It began with Doom 2016 – a Switch port so ambitious, it simply didn’t seem possible. However, since then, a procession of technologically ambitious current-gen console titles have migrated onto the Nintendo console hybrid, culminating in the arrival of the wonderful Metro Redux from 4A Games – highly impressive conversions and perhaps the closest, most authentic first-person shooter ports we’ve seen. So what’s the secret? How do developers manage to achieve such impressive results from five-year-old Nvidia mobile hardware?

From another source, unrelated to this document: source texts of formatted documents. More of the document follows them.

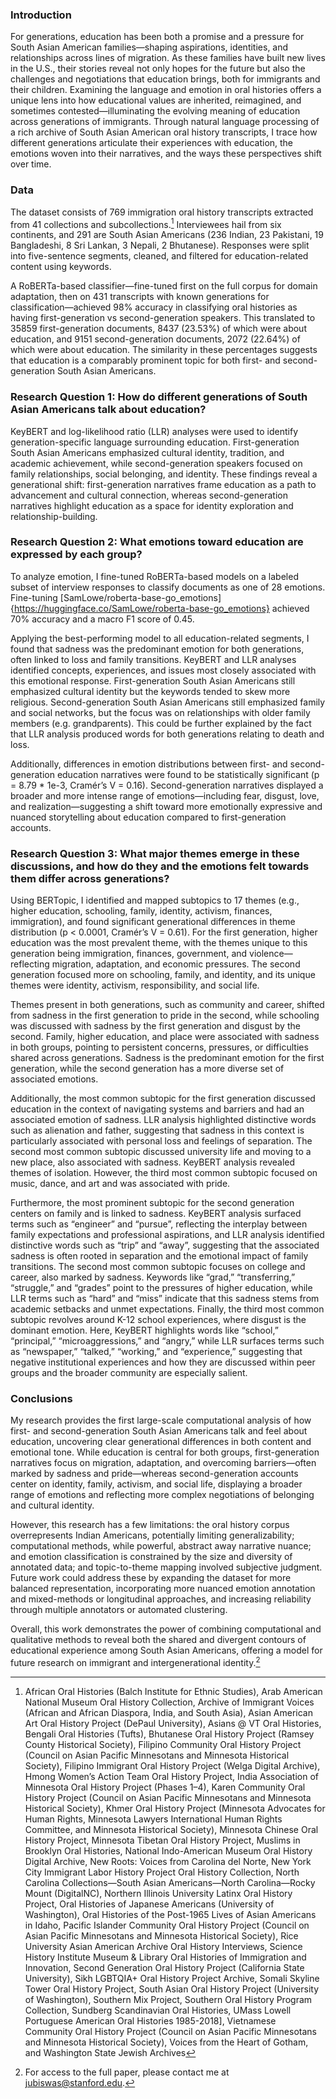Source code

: ### Introduction
For generations, education has been both a promise and a pressure for South Asian American families—shaping aspirations, identities, and relationships across lines of migration. As these families have built new lives in the U.S., their stories reveal not only hopes for the future but also the challenges and negotiations that education brings, both for immigrants and their children. Examining the language and emotion in oral histories offers a unique lens into how educational values are inherited, reimagined, and sometimes contested—illuminating the evolving meaning of education across generations of immigrants. Through natural language processing of a rich archive of South Asian American oral history transcripts, I trace how different generations articulate their experiences with education, the emotions woven into their narratives, and the ways these perspectives shift over time.

### Data
The dataset consists of 769 immigration oral history transcripts extracted from 41 collections and subcollections.[^1] Interviewees hail from six continents, and 291 are South Asian Americans (236 Indian, 23 Pakistani, 19 Bangladeshi, 8 Sri Lankan, 3 Nepali, 2 Bhutanese). Responses were split into five-sentence segments, cleaned, and filtered for education-related content using keywords. 

A RoBERTa-based classifier—fine-tuned first on the full corpus for domain adaptation, then on 431 transcripts with known generations for classification—achieved 98% accuracy in classifying oral histories as having first-generation vs second-generation speakers. This translated to 35859 first-generation documents, 8437 (23.53\%) of which were about education, and 9151 second-generation documents, 2072 (22.64\%) of which were about education. The similarity in these percentages suggests that education is a comparably prominent topic for both first- and second-generation South Asian Americans.

### Research Question 1: How do different generations of South Asian Americans talk about education?
KeyBERT and log-likelihood ratio (LLR) analyses were used to identify generation-specific language surrounding education. First-generation South Asian Americans emphasized cultural identity, tradition, and academic achievement, while second-generation speakers focused on family relationships, social belonging, and identity. These findings reveal a generational shift: first-generation narratives frame education as a path to advancement and cultural connection, whereas second-generation narratives highlight education as a space for identity exploration and relationship-building.

### Research Question 2: What emotions toward education are expressed by each group?
To analyze emotion, I fine-tuned RoBERTa-based models on a labeled subset of interview responses to classify documents as one of 28 emotions. Fine-tuning [SamLowe/roberta-base-go_emotions]{https://huggingface.co/SamLowe/roberta-base-go_emotions} achieved 70% accuracy and a macro F1 score of 0.45. 

Applying the best-performing model to all education-related segments, I found that sadness was the predominant emotion for both generations, often linked to loss and family transitions. KeyBERT and LLR analyses identified concepts, experiences, and issues most closely associated with this emotional response. First-generation South Asian Americans still emphasized cultural identity but the keywords tended to skew more religious. Second-generation South Asian Americans still emphasized family and social networks, but the focus was on relationships with older family members (e.g. grandparents). This could be further explained by the fact that LLR analysis produced words for both generations relating to death and loss. 

Additionally, differences in emotion distributions between first- and second-generation education narratives were found to be statistically significant (p = 8.79 * 1e-3, Cramér’s V = 0.16). Second-generation narratives displayed a broader and more intense range of emotions—including fear, disgust, love, and realization—suggesting a shift toward more emotionally expressive and nuanced storytelling about education compared to first-generation accounts.

### Research Question 3: What major themes emerge in these discussions, and how do they and the emotions felt towards them differ across generations?
Using BERTopic, I identified and mapped subtopics to 17 themes (e.g., higher education, schooling, family, identity, activism, finances, immigration), and found significant generational differences in theme distribution (p < 0.0001, Cramér’s V = 0.61). For the first generation, higher education was the most prevalent theme, with the themes unique to this generation being immigration, finances, government, and violence—reflecting migration, adaptation, and economic pressures. The second generation focused more on schooling, family, and identity, and its unique themes were identity, activism, responsibility, and social life.

Themes present in both generations, such as community and career, shifted from sadness in the first generation to pride in the second, while schooling was discussed with sadness by the first generation and disgust by the second. Family, higher education, and place were associated with sadness in both groups, pointing to persistent concerns, pressures, or difficulties shared across generations. Sadness is the predominant emotion for the first generation, while the second generation has a more diverse set of associated emotions.

Additionally, the most common subtopic for the first generation discussed education in the context of navigating systems and barriers and had an associated emotion of sadness. LLR analysis highlighted distinctive words such as alienation and father, suggesting that sadness in this context is particularly associated with personal loss and feelings of separation. The second most common subtopic discussed university life and moving to a new place, also associated with sadness. KeyBERT analysis revealed themes of isolation. However, the third most common subtopic focused on music, dance, and art and was associated with pride.

Furthermore, the most prominent subtopic for the second generation centers on family and is linked to sadness. KeyBERT analysis surfaced terms such as “engineer” and “pursue”, reflecting the interplay between family expectations and professional aspirations, and LLR analysis identified distinctive words such as “trip” and “away”, suggesting that the associated sadness is often rooted in separation and the emotional impact of family transitions. The second most common subtopic focuses on college and career, also marked by sadness. Keywords like “grad,” “transferring,” “struggle,” and “grades” point to the pressures of higher education, while LLR terms such as “hard” and “miss” indicate that this sadness stems from academic setbacks and unmet expectations. Finally, the third most common subtopic revolves around K-12 school experiences, where disgust is the dominant emotion. Here, KeyBERT highlights words like “school,” “principal,” “microaggressions,” and “angry,” while LLR surfaces terms such as “newspaper,” “talked,” “working,” and “experience,” suggesting that negative institutional experiences and how they are discussed within peer groups and the broader community are especially salient.

### Conclusions
My research provides the first large-scale computational analysis of how first- and second-generation South Asian Americans talk and feel about education, uncovering clear generational differences in both content and emotional tone. While education is central for both groups, first-generation narratives focus on migration, adaptation, and overcoming barriers—often marked by sadness and pride—whereas second-generation accounts center on identity, family, activism, and social life, displaying a broader range of emotions and reflecting more complex negotiations of belonging and cultural identity.

However, this research has a few limitations: the oral history corpus overrepresents Indian Americans, potentially limiting generalizability; computational methods, while powerful, abstract away narrative nuance; and emotion classification is constrained by the size and diversity of annotated data; and topic-to-theme mapping involved subjective judgment. Future work could address these by expanding the dataset for more balanced representation, incorporating more nuanced emotion annotation and mixed-methods or longitudinal approaches, and increasing reliability through multiple annotators or automated clustering. 

Overall, this work demonstrates the power of combining computational and qualitative methods to reveal both the shared and divergent contours of educational experience among South Asian Americans, offering a model for future research on immigrant and intergenerational identity.[^2]

[^1]: African Oral Histories (Balch Institute for Ethnic Studies), Arab American National Museum Oral History Collection, Archive of Immigrant Voices (African and African Diaspora, India, and South Asia), Asian American Art Oral History Project (DePaul University), Asians @ VT Oral Histories, Bengali Oral Histories (Tufts), Bhutanese Oral History Project (Ramsey County Historical Society), Filipino Community Oral History Project (Council on Asian Pacific Minnesotans and Minnesota Historical Society), Filipino Immigrant Oral History Project (Welga Digital Archive), Hmong Women’s Action Team Oral History Project, India Association of Minnesota Oral History Project (Phases 1–4), Karen Community Oral History Project (Council on Asian Pacific Minnesotans and Minnesota Historical Society), Khmer Oral History Project (Minnesota Advocates for Human Rights, Minnesota Lawyers International Human Rights Committee, and Minnesota Historical Society), Minnesota Chinese Oral History Project, Minnesota Tibetan Oral History Project, Muslims in Brooklyn Oral Histories, National Indo-American Museum Oral History Digital Archive, New Roots: Voices from Carolina del Norte, New York City Immigrant Labor History Project Oral History Collection, North Carolina Collections—South Asian Americans—North Carolina—Rocky Mount (DigitalNC), Northern Illinois University Latinx Oral History Project, Oral Histories of Japanese Americans (University of Washington), Oral Histories of the Post-1965 Lives of Asian Americans in Idaho, Pacific Islander Community Oral History Project (Council on Asian Pacific Minnesotans and Minnesota Historical Society), Rice University Asian American Archive Oral History Interviews, Science History Institute Museum & Library Oral Histories of Immigration and Innovation, Second Generation Oral History Project (California State University), Sikh LGBTQIA+ Oral History Project Archive, Somali Skyline Tower Oral History Project, South Asian Oral History Project (University of Washington), Southern Mix Project, Southern Oral History Program Collection, Sundberg Scandinavian Oral Histories, UMass Lowell Portuguese American Oral Histories 1985-2018], Vietnamese Community Oral History Project (Council on Asian Pacific Minnesotans and Minnesota Historical Society), Voices from the Heart of Gotham, and Washington State Jewish Archives
[^2]: For access to the full paper, please contact me at jubiswas@stanford.edu. 

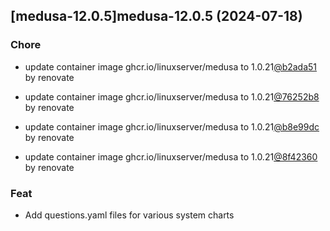 

## [medusa-12.0.5]medusa-12.0.5 (2024-07-18)

### Chore



- update container image ghcr.io/linuxserver/medusa to 1.0.21[@b2ada51](https://github.com/b2ada51) by renovate

- update container image ghcr.io/linuxserver/medusa to 1.0.21[@76252b8](https://github.com/76252b8) by renovate

- update container image ghcr.io/linuxserver/medusa to 1.0.21[@b8e99dc](https://github.com/b8e99dc) by renovate

- update container image ghcr.io/linuxserver/medusa to 1.0.21[@8f42360](https://github.com/8f42360) by renovate

### Feat



- Add questions.yaml files for various system charts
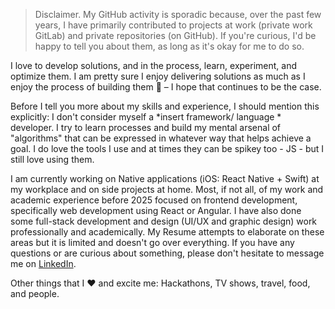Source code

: > Disclaimer. My GitHub activity is sporadic because, over the past few years, I have primarily contributed to projects at work (private work GitLab) and private repositories (on GitHub). If you're curious, I'd be happy to tell you about them, as long as it's okay for me to do so.

I love to develop solutions, and in the process, learn, experiment, and optimize them. I am pretty sure I enjoy delivering solutions as much as I enjoy the process of building them 🤔 – I hope that continues to be the case.

Before I tell you more about my skills and experience, I should mention this explicitly: I don't consider myself a *insert framework/ language * developer. I try to learn processes and build my mental arsenal of "algorithms" that can be expressed in whatever way that helps achieve a goal. I do love the tools I use and at times they can be spikey too - JS - but I still love using them.

I am currently working on Native applications (iOS: React Native + Swift) at my workplace and on side projects at home. Most, if not all, of my work and academic experience before 2025 focused on frontend development, specifically web development using React or Angular. I have also done some full-stack development and design (UI/UX and graphic design) work professionally and academically. My Resume attempts to elaborate on these areas but it is limited and doesn't go over everything. If you have any questions or are curious about something, please don't hesitate to message me on [LinkedIn](https://www.linkedin.com/in/aditgarg21k/).

Other things that I ❤️ and excite me: Hackathons, TV shows, travel, food, and people.





<!--
**Adit-COCO-Garg/Adit-COCO-Garg** is a ✨ _special_ ✨ repository because its `README.md` (this file) appears on your GitHub profile.



Here are some ideas to get you started:

- 🔭 I’m currently working on ...
- 🌱 I’m currently learning ...
- 👯 I’m looking to collaborate on ...
- 🤔 I’m looking for help with ...
- 💬 Ask me about ...
- 📫 How to reach me: ...
- 😄 Pronouns: ...
- ⚡ Fun fact: ...
-->
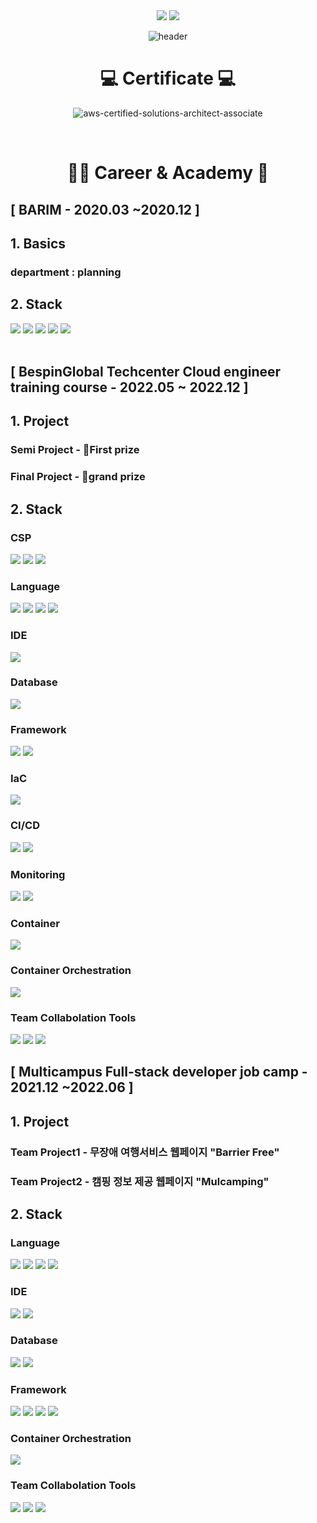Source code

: <div align=center> <a href="mailto:wlgml4102@gmail.com"><img src="https://img.shields.io/badge/wlgml4102@gmail.com-EA4335?style=for-the-badge&logo=Gmail&logoColor=white"></a>
<a href="https://www.linkedin.com/in/jihee-seo-790aa7261/"><img src="https://img.shields.io/badge/Jihee Seo-0A66C2?style=for-the-badge&logo=LinkedIn&logoColor=white"></a>

![header](https://capsule-render.vercel.app/api?type=waving&color=FFBC00&height=250&section=header&text=Jihee%20Seo&fontSize=90&animation=fadeIn&fontAlignY=38&desc=%20&descAlignY=62&descAlign=62) </div>


<div align=center> <h1> 💻 Certificate 💻 </h1>
 
![aws-certified-solutions-architect-associate](https://user-images.githubusercontent.com/84059211/212036187-303094f4-f8b1-4ae9-a7c4-90bf11a6fdef.png) </div>
</br>

<div align=center><h1> 🏃‍♀️ Career & Academy 🏃 </h1></div>

<h2> [ BARIM - 2020.03 ~2020.12 ] </h2>

## 1. Basics
### department : planning

## 2. Stack
<img src="https://img.shields.io/badge/Adobe Illustrator-FF9A00?style=for-the-badge&logo=Adobe Illustrator&logoColor=white"> <img src="https://img.shields.io/badge/Adobe Photoshop-31A8FF?style=for-the-badge&logo=Adobe Photoshop&logoColor=white"> <img src="https://img.shields.io/badge/Adobe Premiere Pro-9999FF?style=for-the-badge&logo=Adobe Premiere Pro&logoColor=white" > <img src="https://img.shields.io/badge/Adobe After Effects-9999FF?style=for-the-badge&logo=Adobe After Effects&logoColor=white"> <img src="https://img.shields.io/badge/Microsoft Office-D83B01?style=for-the-badge&logo=Microsoft Office&logoColor=white"><br/>
</br>

<h2>[ BespinGlobal Techcenter Cloud engineer training course - 2022.05 ~ 2022.12 ]</h2>

## 1. Project
### Semi Project - 🥇First prize

### Final Project - 🥈grand prize

## 2. Stack
### CSP
<img src="https://img.shields.io/badge/Amazon AWS-232F3E?style=for-the-badge&logo=Amazon AWS&logoColor=white"> <img src="https://img.shields.io/badge/Microsoft Azure-0078D4?style=for-the-badge&logo=Microsoft Azure&logoColor=white"> <img src="https://img.shields.io/badge/NAVER CLOUD PLATFORM-03C75A?style=for-the-badge&logo=Naver&logoColor=white">

### Language
<img src="https://img.shields.io/badge/HTML5-E34F26?style=for-the-badge&logo=HTML5&logoColor=white"> <img src="https://img.shields.io/badge/CSS3-1572B6?style=for-the-badge&logo=CSS3&logoColor=white"> <img src="https://img.shields.io/badge/JavaScript-F7DF1E?style=for-the-badge&logo=JavaScript&logoColor=white"> <img src="https://img.shields.io/badge/Python-3776AB?style=for-the-badge&logo=Python&logoColor=white">

### IDE
<img src="https://img.shields.io/badge/PyCharm-000000?style=for-the-badge&logo=PyCharm&logoColor=white">

### Database
<img src="https://img.shields.io/badge/mysql-4479A1?style=for-the-badge&logo=mysql&logoColor=white">

### Framework
 <img src="https://img.shields.io/badge/Django-092E20?style=for-the-badge&logo=Django&logoColor=white"> <img src="https://img.shields.io/badge/Bootstrap-7952B3?style=for-the-badge&logo=Bootstrap&logoColor=white">

### IaC
<img src="https://img.shields.io/badge/Terraform-7B42BC?style=for-the-badge&logo=Terraform&logoColor=white">

### CI/CD
<img src="https://img.shields.io/badge/Jenkins-D24939?style=for-the-badge&logo=Jenkins&logoColor=white"> <img src="https://img.shields.io/badge/ArgoCD-EF7B4D?style=for-the-badge&logo=Argo&logoColor=white">

### Monitoring
<img src="https://img.shields.io/badge/Prometheus-E6522C?style=for-the-badge&logo=Prometheus&logoColor=white"> <img src="https://img.shields.io/badge/Grafana-F46800?style=for-the-badge&logo=Grafana&logoColor=white">

### Container
<img src="https://img.shields.io/badge/Docker-2496ED?style=for-the-badge&logo=Docker&logoColor=white">

### Container Orchestration
<img src="https://img.shields.io/badge/Kubernetes-326CE5?style=for-the-badge&logo=Kubernetes&logoColor=white">

### Team Collabolation Tools
<img src="https://img.shields.io/badge/Git-F05032?style=for-the-badge&logo=Git&logoColor=white"> <img src="https://img.shields.io/badge/Notion-000000?style=for-the-badge&logo=Notion&logoColor=white"> <img src="https://img.shields.io/badge/Slack-4A154B?style=for-the-badge&logo=Slack&logoColor=white">
</br>

<h2> [ Multicampus Full-stack developer job camp - 2021.12 ~2022.06 ]</h2>

## 1. Project
### Team Project1 - 무장애 여행서비스 웹페이지 "Barrier Free"

### Team Project2 - 캠핑 정보 제공 웹페이지 "Mulcamping"

## 2. Stack

### Language
<img src="https://img.shields.io/badge/HTML5-E34F26?style=for-the-badge&logo=HTML5&logoColor=white"> <img src="https://img.shields.io/badge/CSS3-1572B6?style=for-the-badge&logo=CSS3&logoColor=white"> <img src="https://img.shields.io/badge/JavaScript-F7DF1E?style=for-the-badge&logo=JavaScript&logoColor=white"> <img src="https://img.shields.io/badge/JAVA-6DB33F?style=for-the-badge&logo=java&logoColor=white"> 

### IDE
<img src="https://img.shields.io/badge/Visual Studio Code-007ACC?style=for-the-badge&logo=Visual Studio Code&logoColor=white"> <img src="https://img.shields.io/badge/Eclipse IDE-2C2255?style=for-the-badge&logo=Eclipse IDE&logoColor=white">

### Database
<img src="https://img.shields.io/badge/mysql-4479A1?style=for-the-badge&logo=mysql&logoColor=white"> <img src="https://img.shields.io/badge/mysql workbench-4479A1?style=for-the-badge&logo=mysql&logoColor=white">

### Framework
<img src="https://img.shields.io/badge/Spring-6DB33F?style=for-the-badge&logo=Spring&logoColor=white"> <img src="https://img.shields.io/badge/Spring Boot-6DB33F?style=for-the-badge&logo=Spring Boot&logoColor=white"> <img src="https://img.shields.io/badge/Bootstrap-7952B3?style=for-the-badge&logo=Bootstrap&logoColor=white"> <img src="https://img.shields.io/badge/Spring-6DB33F?style=for-the-badge&logo=Spring&logoColor=white"> 

### Container Orchestration
<img src="https://img.shields.io/badge/Kubernetes-326CE5?style=for-the-badge&logo=Kubernetes&logoColor=white">

### Team Collabolation Tools
<img src="https://img.shields.io/badge/Git-F05032?style=for-the-badge&logo=Git&logoColor=white"> <img src="https://img.shields.io/badge/Trello-0052CC?style=for-the-badge&logo=Trello&logoColor=white"> <img src="https://img.shields.io/badge/Slack-4A154B?style=for-the-badge&logo=Slack&logoColor=white">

“At first, I did have really big concerns performance-wise,” admits 4A’s chief technical officer, Oles Shishkovstov. “You know, going from base PS4/Xbox One with approximately six and a half or seven CPU cores running at 1.6 GHz to 1.75GHz down to only three cores at 1.0GHz sounds scary. The GPU was fine, as graphics can be scaled up and down much easier than, for example, game simulation code.”
The results of the conversion work are certainly impressive bearing in mind the yawning gap in CPU specs. 4A started out by translating over the existing Metro Redux games from PS4 and Xbox One (and to stress the point, Switch doesn’t get last-gen ports here), a process the 4A team carried out very quickly, but this early version of the game could only manage frame-rates of around seven to 15 frames per second. The games were entirely CPU-bound.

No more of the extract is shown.